Aenert news. Energy resources and infrastructure
The World Bank, in its the 2023 Gas Flaring Tracker Report, states that global gas flaring decreased by about 3% in 2022. Given that gas flaring has remained virtually unchanged over the past 10 years, this reduction is some progress. However, experts stress the need for greater efforts to end this wasteful and polluting practice. In addition, the report's troubling conclusion is that because of uncertainty about surrounding methane destruction efficiency of flares, emissions of CO2 equivalent emissions due to flaring may be higher than previously assumed.
According to satellite estimates, global gas combustion fell from 144 billion m3 in 2021 to 139 billion m3 during 2022, a reduction of 3%. Over the same time period, oil production increased by 5%, from 77 million barrels per day (bbl) in 2021 to 80 million bbl in 2022. Consequently, the amount of gas burned per barrel of oil produced decreased from 5.1 cubic meters of burned gas (m3/barrel) in 2021 to 4.7 m3/barrel in 2022.
Looking at the volume and intensity of flaring in individual countries, the largest contributor to the overall global reduction was Nigeria, which reduced flaring volumes by 1.3 bcm in 2022 (20% below the 2021 level). Mexico also saw a reduction in flaring of about 0.8 bcm, down 13% from 2021. In addition, it is worth noting the stability of the decrease in gas flaring in the United States, where the volume of flaring decreased by 9% (0.8 bcm) from 2021 to 2022. Furthermore, the U.S. also saw a substantial 6% increase in oil production in 2022, which led to a decline in total flaring intensity from 2.1 m3/bbl to 1.8 m3/bbl, the lowest value recorded for the U.S. in a decade. Kazakhstan and Colombia are also noteworthy as countries that have achieved seven consecutive years of reductions in flaring.

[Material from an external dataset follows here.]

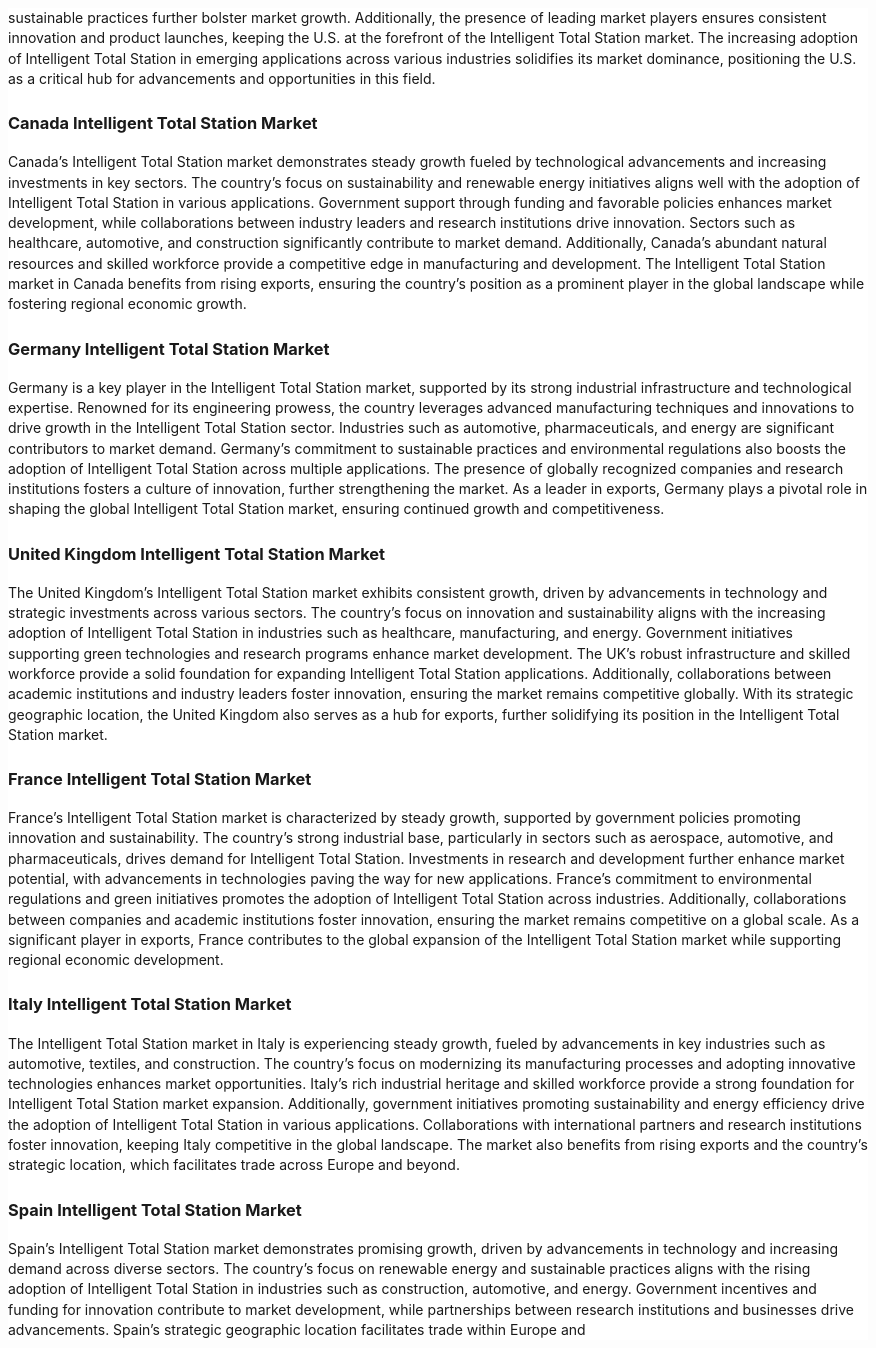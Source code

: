sustainable practices further bolster market growth. Additionally, the presence of leading market players ensures consistent innovation and product launches, keeping the U.S. at the forefront of the Intelligent Total Station market. The increasing adoption of Intelligent Total Station in emerging applications across various industries solidifies its market dominance, positioning the U.S. as a critical hub for advancements and opportunities in this field.</p><h3>Canada Intelligent Total Station Market</h3><p>Canada&rsquo;s Intelligent Total Station market demonstrates steady growth fueled by technological advancements and increasing investments in key sectors. The country&rsquo;s focus on sustainability and renewable energy initiatives aligns well with the adoption of Intelligent Total Station in various applications. Government support through funding and favorable policies enhances market development, while collaborations between industry leaders and research institutions drive innovation. Sectors such as healthcare, automotive, and construction significantly contribute to market demand. Additionally, Canada&rsquo;s abundant natural resources and skilled workforce provide a competitive edge in manufacturing and development. The Intelligent Total Station market in Canada benefits from rising exports, ensuring the country&rsquo;s position as a prominent player in the global landscape while fostering regional economic growth.</p><h3>Germany Intelligent Total Station Market</h3><p>Germany is a key player in the Intelligent Total Station market, supported by its strong industrial infrastructure and technological expertise. Renowned for its engineering prowess, the country leverages advanced manufacturing techniques and innovations to drive growth in the Intelligent Total Station sector. Industries such as automotive, pharmaceuticals, and energy are significant contributors to market demand. Germany&rsquo;s commitment to sustainable practices and environmental regulations also boosts the adoption of Intelligent Total Station across multiple applications. The presence of globally recognized companies and research institutions fosters a culture of innovation, further strengthening the market. As a leader in exports, Germany plays a pivotal role in shaping the global Intelligent Total Station market, ensuring continued growth and competitiveness.</p><h3>United Kingdom Intelligent Total Station Market</h3><p>The United Kingdom&rsquo;s Intelligent Total Station market exhibits consistent growth, driven by advancements in technology and strategic investments across various sectors. The country&rsquo;s focus on innovation and sustainability aligns with the increasing adoption of Intelligent Total Station in industries such as healthcare, manufacturing, and energy. Government initiatives supporting green technologies and research programs enhance market development. The UK&rsquo;s robust infrastructure and skilled workforce provide a solid foundation for expanding Intelligent Total Station applications. Additionally, collaborations between academic institutions and industry leaders foster innovation, ensuring the market remains competitive globally. With its strategic geographic location, the United Kingdom also serves as a hub for exports, further solidifying its position in the Intelligent Total Station market.</p><h3>France Intelligent Total Station Market</h3><p>France&rsquo;s Intelligent Total Station market is characterized by steady growth, supported by government policies promoting innovation and sustainability. The country&rsquo;s strong industrial base, particularly in sectors such as aerospace, automotive, and pharmaceuticals, drives demand for Intelligent Total Station. Investments in research and development further enhance market potential, with advancements in technologies paving the way for new applications. France&rsquo;s commitment to environmental regulations and green initiatives promotes the adoption of Intelligent Total Station across industries. Additionally, collaborations between companies and academic institutions foster innovation, ensuring the market remains competitive on a global scale. As a significant player in exports, France contributes to the global expansion of the Intelligent Total Station market while supporting regional economic development.</p><h3>Italy Intelligent Total Station Market</h3><p>The Intelligent Total Station market in Italy is experiencing steady growth, fueled by advancements in key industries such as automotive, textiles, and construction. The country&rsquo;s focus on modernizing its manufacturing processes and adopting innovative technologies enhances market opportunities. Italy&rsquo;s rich industrial heritage and skilled workforce provide a strong foundation for Intelligent Total Station market expansion. Additionally, government initiatives promoting sustainability and energy efficiency drive the adoption of Intelligent Total Station in various applications. Collaborations with international partners and research institutions foster innovation, keeping Italy competitive in the global landscape. The market also benefits from rising exports and the country&rsquo;s strategic location, which facilitates trade across Europe and beyond.</p><h3>Spain Intelligent Total Station Market</h3><p>Spain&rsquo;s Intelligent Total Station market demonstrates promising growth, driven by advancements in technology and increasing demand across diverse sectors. The country&rsquo;s focus on renewable energy and sustainable practices aligns with the rising adoption of Intelligent Total Station in industries such as construction, automotive, and energy. Government incentives and funding for innovation contribute to market development, while partnerships between research institutions and businesses drive advancements. Spain&rsquo;s strategic geographic location facilitates trade within Europe and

The top ten countries responsible for the bulk of all gas flaring and global oil production remained unchanged from last year: Russia, Iraq, Iran, Algeria, Venezuela, the United States, Mexico, Libya, Nigeria, and China. The first nine countries account for 74% of the world's oil combustion and 45% of the world's oil production.
The report also raises the question of how the Russian invasion of Ukraine has affected gas flaring, namely whether reduced gas imports from Russia have intensified gas flaring there and whether some countries' increases in gas exports to Europe have reduced their flaring volumes. According to the provided findings, Russia has not seen a noticeable increase and gas flaring in 2021 and 2022 was virtually unchanged, while oil production increased slightly, by 2%. Most countries, such as the United States, Angola, Norway and Egypt, from which the EU has significantly increased gas imports in the form of LNG, have seen a decline in gas flaring.